As many of you know, I spent four nights this week in a local hotel while the hardwood floors in my kitchen were being repaired (due to water damage from a new compressor that was incorrectly installed in our fridge). The entire kitchen floor had to be sanded, stained, and sealed with three coats of polyurethane so we opted to escape the dust, the fumes, and the inconvenience of having no kitchen.
The local hotel we stayed in had a small outdoor pool, which I brought my two girls to swim in three afternoons before supper (when we normally would either have had a playdate or go swimming in our community pool). We have spent more time swimming this summer than ever, and I think there’s two reasons for this. First, I don’t feel so self-conscious in a bathing suit anymore; and second, my kids are at an easier age to handle by myself at the pool. One of the fun parts of this pool was that it was convenient for my husband to meet us when he arrived after work. With him there to watch the girls, I actually got the opportunity to swim some laps (short laps because the pool wasn’t that big, but still fun!).
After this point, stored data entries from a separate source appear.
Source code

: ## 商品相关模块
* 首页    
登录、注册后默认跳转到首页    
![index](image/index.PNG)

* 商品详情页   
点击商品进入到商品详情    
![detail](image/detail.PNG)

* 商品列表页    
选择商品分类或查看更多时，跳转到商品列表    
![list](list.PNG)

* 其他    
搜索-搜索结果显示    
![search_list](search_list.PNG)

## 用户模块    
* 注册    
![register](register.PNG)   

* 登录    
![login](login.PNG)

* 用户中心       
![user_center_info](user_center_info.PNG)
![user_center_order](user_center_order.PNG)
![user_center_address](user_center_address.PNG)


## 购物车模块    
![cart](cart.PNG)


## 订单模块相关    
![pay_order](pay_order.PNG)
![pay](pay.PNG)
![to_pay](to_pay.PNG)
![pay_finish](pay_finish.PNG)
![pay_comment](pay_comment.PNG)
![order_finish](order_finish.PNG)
It has been a long time since I’ve actually had the opportunity to really swim (when I bring my girls to the pool, I spend the entire time preventing them from drowning rather than swimming). One of the things that surprised me was that it seemed like a lot more work to keep myself afloat than I remember. At first, I wondered if I really wasn’t in as good of shape as I thought. Then, I realized that my leaner body would be much less naturally buoyant than any other time in my adult life. Swimming seemed like more work because it was! That realization made me feel pretty darned good about myself.
I had another similar moment of appreciation when I needed to get out of the pool from the “deep” end (only 4½ feet deep) to help one of my daughters at the edge of the pool. I simply lifted myself out of the pool, easily and with something even approaching grace. I have never been strong enough in my upper body to exit a pool without the use of stairs or a ladder. Even as a kid, getting out of a pool at the edge would be an exercise in humiliation as I struggled to heave my body up and out of the water. This was so easy that my first thought was “Wow! Did I really just do that?!”.
As difficult as this week was, having such concrete proof of how far I have come with my health was wonderful and definitely something to hold on to.